From 31 July to 1 August, the Director-General of UNESCO, Mr Koïchiro Matsuura attended the UNESCO Regional Conference in Support of Global Literacy hosted in Beijing by the People’s Republic of China.

Aimed at addressing the literacy challenges in East Asia, South-East Asia and the Pacific, this was the second in a series of regional and sub-regional meetings that UNESCO is organizing within the framework on the United Nations Literacy Decade (UNLD) and the UNESCO Literacy Initiative for Empowerment (LIFE).

Mr Matsuura opened the Conference alongside the First Ladies of Indonesia, Mrs Ani Bambang Yudhoyono, and Mongolia, Mrs Onin Enkhbayar, the State Councillor of China, Mrs Chen Zhili, the Minister of Education of China, Professor Zhou Ji, and the Chairman of UNESCO’s Executive Board, Mr Zhang Xinsheng. The meeting also brought together some 150 policy-makers, planners, representatives of civil society, academics and researchers, and members of bilateral and multilateral organizations from 23 countries of the sub-region.

In his inaugural address, the Director-General recognized the progress that the sub-region had made since 1990 in tackling illiteracy, noting that the overall rate of literacy had increased by almost 10 per cent to around 91.7% today. He pointed in particular to the tremendous progress China had made in reducing illiteracy, citing the country’s effort’s as “an example to be followed”.

However, Mr Matsuura underscored that deep inequalities still existed both between countries, and within them, especially between urban and rural populations and between men and women. “Over 70.4% of illiterate adults in the sub-region are women”, the Director-General stated, arguing that “this has a negative impact on the learning opportunities of the entire family”.

Describing the provision for literacy for all as “a moral and development imperative for governments”, the Director-General called for a three-pronged approach. “National governments”, he said, “must strengthen efforts to expand education and improve its quality, to scale up youth and adult learning opportunities, and to develop literate environments”. Mr Matsuura likewise called for national funding for basic education to be scaled up, and the budgetary allocations to literacy significantly increased.

The Director-General also called on donors to do more in support of literacy, commenting that while new pledges to basic education had been made, external aid remained insufficient to meeting the EFA goals. “The strong focus on universal primary education will undoubtedly reduce the flow of illiterates from poor schools or lack of schooling. But we cannot in all conscience abandon millions of adults and young people to a fate of lifelong illiteracy. This is unacceptable in the 21st century”, Mr Matsuura declared.

On the margins of the literacy conference, the Director-General met bilaterally with the First Ladies of Indonesia and Mongolia. He also convened a Ministerial Round Table for Ministers and Vice-Ministers of Education from the sub-region to discuss the specific literacy challenges their countries were facing and the initiatives currently underway to address them.
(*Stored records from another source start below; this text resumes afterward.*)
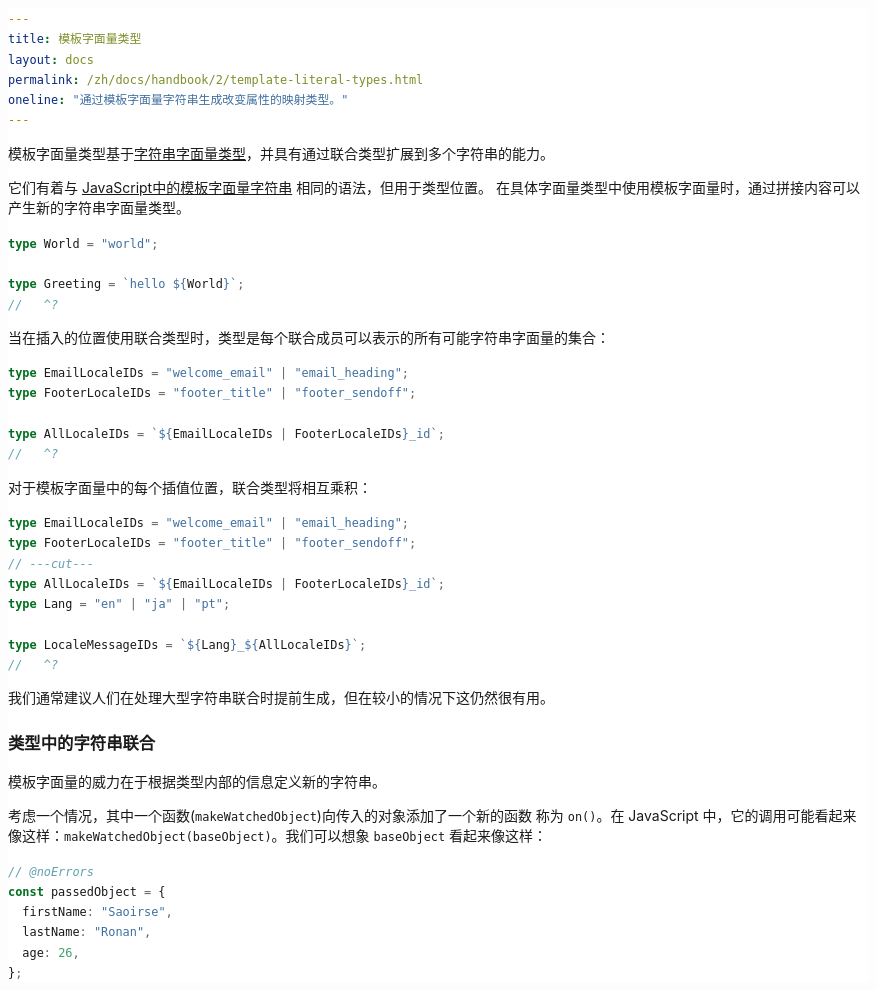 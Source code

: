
 ```yaml
---
title: 模板字面量类型
layout: docs
permalink: /zh/docs/handbook/2/template-literal-types.html
oneline: "通过模板字面量字符串生成改变属性的映射类型。"
---
```


模板字面量类型基于[字符串字面量类型]((/zh/docs/handbook/2/everyday-types.html#literal-types))，并具有通过联合类型扩展到多个字符串的能力。

它们有着与 [JavaScript中的模板字面量字符串]((https://developer.mozilla.org/en-US/docs/Web/JavaScript/Reference/Template_literals)) 相同的语法，但用于类型位置。
在具体字面量类型中使用模板字面量时，通过拼接内容可以产生新的字符串字面量类型。

```ts twoslash
type World = "world";

type Greeting = `hello ${World}`;
//   ^?
```

当在插入的位置使用联合类型时，类型是每个联合成员可以表示的所有可能字符串字面量的集合：

```ts twoslash
type EmailLocaleIDs = "welcome_email" | "email_heading";
type FooterLocaleIDs = "footer_title" | "footer_sendoff";

type AllLocaleIDs = `${EmailLocaleIDs | FooterLocaleIDs}_id`;
//   ^?
```

对于模板字面量中的每个插值位置，联合类型将相互乘积：

```ts twoslash
type EmailLocaleIDs = "welcome_email" | "email_heading";
type FooterLocaleIDs = "footer_title" | "footer_sendoff";
// ---cut---
type AllLocaleIDs = `${EmailLocaleIDs | FooterLocaleIDs}_id`;
type Lang = "en" | "ja" | "pt";

type LocaleMessageIDs = `${Lang}_${AllLocaleIDs}`;
//   ^?
```

我们通常建议人们在处理大型字符串联合时提前生成，但在较小的情况下这仍然很有用。

### 类型中的字符串联合

模板字面量的威力在于根据类型内部的信息定义新的字符串。

考虑一个情况，其中一个函数(`makeWatchedObject`)向传入的对象添加了一个新的函数
称为 `on()`。在 JavaScript 中，它的调用可能看起来像这样：`makeWatchedObject(baseObject)`。我们可以想象 `baseObject` 看起来像这样：

```ts twoslash
// @noErrors
const passedObject = {
  firstName: "Saoirse",
  lastName: "Ronan",
  age: 26,
};
```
During his visit to Beijing, Mr Matsuura held talks with senior Chinese Government Officials to discuss UNESCO’s cooperation with China, as well as the latter’s development agenda more broadly. His conversations with the State Councillor and the Minister of Education focused on efforts underway to promote literacy in China’s rural areas, including plans to strengthen the International Research and Training Centre for Rural Education (INRULED). Mr Matsuura’s discussions with the Minister of Science and Technology, Mr Wan Gang, concentrated on ways of tackling the environmental issues raised by China’s rapid social and economic development. His talks with the Minister of Culture, Mr Sun Jiazheng, likewise addressed the consequences of economic development, and in particular increasing urbanization, this time on the county’s rich cultural heritage. Both agreed on the need to balance modernization with heritage preservation, a subject also at the heart of the Director-General’s meeting with the Mayor of Beijing, Mr Wang Qishan.

On the evening of 31st July, Mr Matsuura attended a performance by the China Disabled People’s Performing Troupe, which he had recently named UNESCO Artist for Peace. In presenting the diploma to the lead dancer, Ms Tai Lihua, the Director-General paid tribute to the Troupe’s international achievements saying it had “become a symbol of the hopes and dreams of disabled people world wide”. He noted that the Troupe would provide particular support to UNESCO’s activities in the field of Inclusion and Quality Learning Enhancement, helping to raise awareness of the obstacles faced by disabled persons in the area of education and to promote effective policies to deal with them. “We cannot achieve the Education for All Goals or the MDGs without taking into account the special needs of the estimated 650 million persons – 10% of the world’s population – with disabilities”, he stated.

While in Beijing, Mr Matsuura also met with members of the United Nations Country Team in China and with the staff of the UNESCO Office Beijing.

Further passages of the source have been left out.